(Stored data)
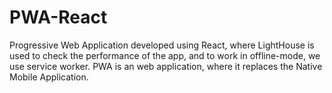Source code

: # PWA-React
Progressive Web Application developed using React, where LightHouse is used to check the performance of the app, and to work in offline-mode, we use service worker. PWA is an web application, where it replaces the Native Mobile Application.
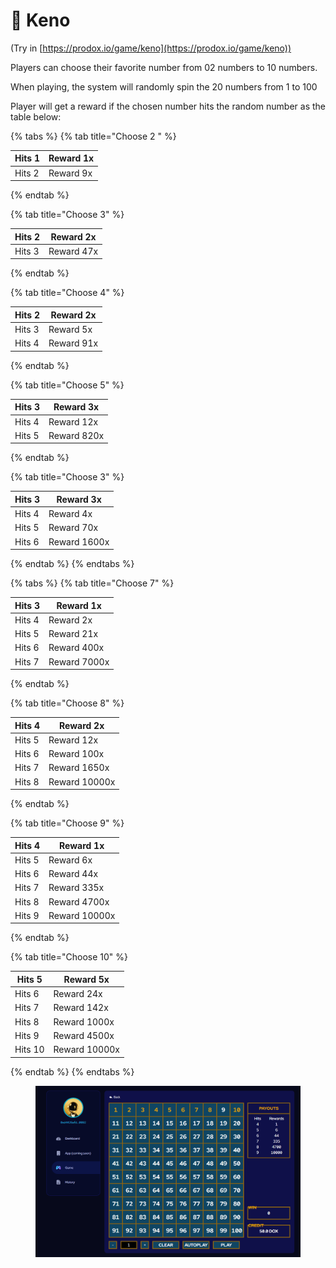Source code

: # 🎲 Keno

(Try in [https://prodox.io/game/keno](https://prodox.io/game/keno))

Players can choose their favorite number from 02 numbers to 10 numbers.

When playing, the system will randomly spin the 20 numbers from 1 to 100

Player will get a reward if the chosen number hits the random number as the table below:



{% tabs %}
{% tab title="Choose 2 " %}


| Hits 1   | Reward 1x |
| -------- | --------- |
| Hits 2   | Reward 9x |
{% endtab %}

{% tab title="Choose 3" %}


| Hits 2 | Reward 2x  |
| ------ | ---------- |
| Hits 3 | Reward 47x |
{% endtab %}

{% tab title="Choose 4" %}


| Hits 2 | Reward 2x  |
| ------ | ---------- |
| Hits 3 | Reward 5x  |
| Hits 4 | Reward 91x |
{% endtab %}

{% tab title="Choose 5" %}


| Hits 3 | Reward 3x   |
| ------ | ----------- |
| Hits 4 | Reward 12x  |
| Hits 5 | Reward 820x |
{% endtab %}

{% tab title="Choose 3" %}


| Hits 3 | Reward 3x    |
| ------ | ------------ |
| Hits 4 | Reward 4x    |
| Hits 5 | Reward 70x   |
| Hits 6 | Reward 1600x |
{% endtab %}
{% endtabs %}

{% tabs %}
{% tab title="Choose 7" %}


| Hits 3 | Reward 1x    |
| ------ | ------------ |
| Hits 4 | Reward 2x    |
| Hits 5 | Reward 21x   |
| Hits 6 | Reward 400x  |
| Hits 7 | Reward 7000x |
{% endtab %}

{% tab title="Choose 8" %}


| Hits 4 | Reward 2x     |
| ------ | ------------- |
| Hits 5 | Reward 12x    |
| Hits 6 | Reward 100x   |
| Hits 7 | Reward 1650x  |
| Hits 8 | Reward 10000x |
{% endtab %}

{% tab title="Choose 9" %}


| Hits 4 | Reward 1x     |
| ------ | ------------- |
| Hits 5 | Reward 6x     |
| Hits 6 | Reward 44x    |
| Hits 7 | Reward 335x   |
| Hits 8 | Reward 4700x  |
| Hits 9 | Reward 10000x |
{% endtab %}

{% tab title="Choose 10" %}


| Hits 5  | Reward 5x     |
| ------- | ------------- |
| Hits 6  | Reward 24x    |
| Hits 7  | Reward 142x   |
| Hits 8  | Reward 1000x  |
| Hits 9  | Reward 4500x  |
| Hits 10 | Reward 10000x |
{% endtab %}
{% endtabs %}

<figure><img src="../../../.gitbook/assets/image.png" alt=""><figcaption></figcaption></figure>
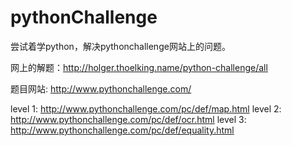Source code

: # pythonChallenge
尝试着学python，解决pythonchallenge网站上的问题。

网上的解题：http://holger.thoelking.name/python-challenge/all

题目网站: http://www.pythonchallenge.com/

level 1: http://www.pythonchallenge.com/pc/def/map.html
level 2: http://www.pythonchallenge.com/pc/def/ocr.html
level 3: http://www.pythonchallenge.com/pc/def/equality.html



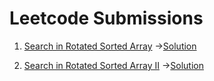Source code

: ﻿# Leetcode Submissions

1. [Search in Rotated Sorted Array](https://leetcode.com/problems/search-in-rotated-sorted-array/)
->[Solution](https://gist.github.com/alencares/3d6d080c9776c7dd3af8b0a8a4b9b3db)

2. [Search in Rotated Sorted Array II](https://leetcode.com/problems/search-in-rotated-sorted-array-ii/)
->[Solution](https://gist.github.com/alencares/94dbdfb4f57d33b08cd99fd14becfc16)
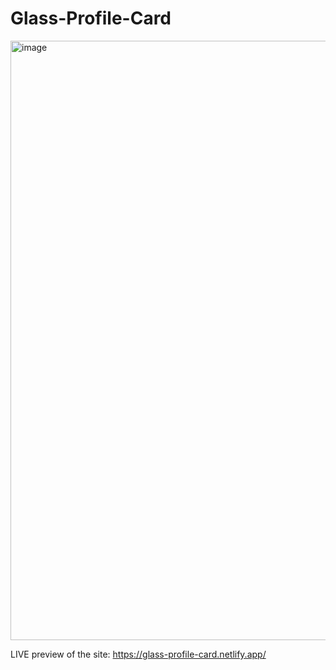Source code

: # Glass-Profile-Card


<img width="959" alt="image" src="https://user-images.githubusercontent.com/90966838/211372375-eac4fadc-6bb4-4d6e-990a-cf5d9faf4658.png">

LIVE preview of the site: https://glass-profile-card.netlify.app/
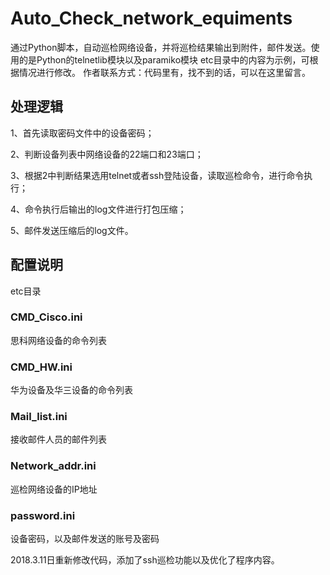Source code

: # Auto_Check_network_equiments
通过Python脚本，自动巡检网络设备，并将巡检结果输出到附件，邮件发送。使用的是Python的telnetlib模块以及paramiko模块
etc目录中的内容为示例，可根据情况进行修改。
作者联系方式：代码里有，找不到的话，可以在这里留言。

## 处理逻辑
1、首先读取密码文件中的设备密码；

2、判断设备列表中网络设备的22端口和23端口；

3、根据2中判断结果选用telnet或者ssh登陆设备，读取巡检命令，进行命令执行；

4、命令执行后输出的log文件进行打包压缩；

5、邮件发送压缩后的log文件。


## 配置说明
etc目录

### CMD_Cisco.ini
思科网络设备的命令列表

### CMD_HW.ini
华为设备及华三设备的命令列表

### Mail_list.ini
接收邮件人员的邮件列表

### Network_addr.ini
巡检网络设备的IP地址

### password.ini
设备密码，以及邮件发送的账号及密码

2018.3.11日重新修改代码，添加了ssh巡检功能以及优化了程序内容。
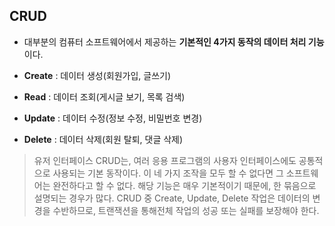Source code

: ## CRUD
- 대부분의 컴퓨터 소프트웨어에서 제공하는 **기본적인 4가지 동작의 데이터 처리 기능**이다.


- **Create** : 데이터 생성(회원가입, 글쓰기)
- **Read** : 데이터 조회(게시글 보기, 목록 검색)
- **Update** : 데이터 수정(정보 수정, 비밀번호 변경)
- **Delete** : 데이터 삭제(회원 탈퇴, 댓글 삭제)

> 유저 인터페이스 CRUD는, 여러 응용 프로그램의 사용자 인터페이스에도 공통적으로 사용되는 기본 동작이다. 
> 이 네 가지 조작을 모두 할 수 없다면 그 소프트웨어는 완전하다고 할 수 없다. 해당 기능은 매우 기본적이기 때문에, 한 묶음으로 설명되는 경우가 많다.
> CRUD 중 Create, Update, Delete 작업은 데이터의 변경을 수반하므로, 트랜잭션을 통해전체 작업의 성공 또는 실패를 보장해야 한다. 
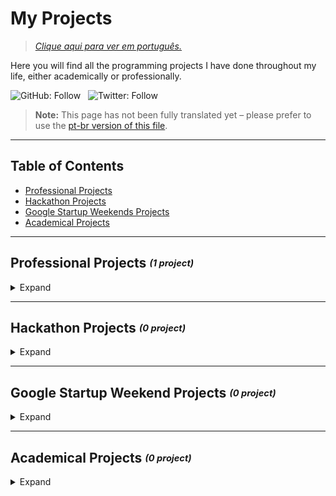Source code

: # My Projects

> [_Clique aqui para ver em português._](https://github.com/santosmarco/projects/blob/main/README-ptbr.md)

Here you will find all the programming projects I have done throughout my life, either academically or professionally.

![GitHub: Follow](https://img.shields.io/github/followers/santosmarco?label=Follow&style=social)&nbsp;&nbsp;&nbsp;![Twitter: Follow](https://img.shields.io/twitter/follow/santosmarco_?label=Follow&style=social)

> **Note:** This page has not been fully translated yet – please prefer to use the [pt-br version of this file](https://github.com/santosmarco/projects/blob/main/README-ptbr.md).

---

## Table of Contents

- [Professional Projects](#professional-projects-1-project)
- [Hackathon Projects](#hackathon-projects-0-project)
- [Google Startup Weekends Projects](#google-startup-weekends-projects-0-project)
- [Academical Projects](#academical-projects-0-project)

---

## Professional Projects <sub><sup>_(1 project)_</sup></sub>

<details>
    <summary>Expand</summary>

---

### 1. Invoice & Packing List Generator

[![Company: Nova A3](https://img.shields.io/badge/Empresa-Nova%20A3-informational)](https://www.novaa3.com.br)

**[Go to project](https://na3-comex-invpl.web.app)**&nbsp;&nbsp;&nbsp;&nbsp;&nbsp;&nbsp;| ou: _[Go to repo](https://github.com/santosmarco/na3-comex-invpl)_

_Under translation_

<details>
       <summary>See background</summary>

**Background:** _Under translation_

</details>

<details>
    <summary>See detailed solution</summary>

**Solution:** _Under translation_

</details>

</details>

---

## Hackathon Projects <sub><sup>_(0 project)_</sup></sub>

<details>
    <summary>Expand</summary>

_Nothing to see here..._

</details>

---

## Google Startup Weekend Projects <sub><sup>_(0 project)_</sup></sub>

<details>
    <summary>Expand</summary>

_Nothing to see here..._

</details>

---

## Academical Projects <sub><sup>_(0 project)_</sup></sub>

<details>
    <summary>Expand</summary>

_Nothing to see here..._

</details>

### TASK PROMPT
Copy each line in the entries above where the word "blob" shows up.

### WRITTEN ANSWER
> [_Clique aqui para ver em português._](https://github.com/santosmarco/projects/blob/main/README-ptbr.md)
> **Note:** This page has not been fully translated yet – please prefer to use the [pt-br version of this file](https://github.com/santosmarco/projects/blob/main/README-ptbr.md).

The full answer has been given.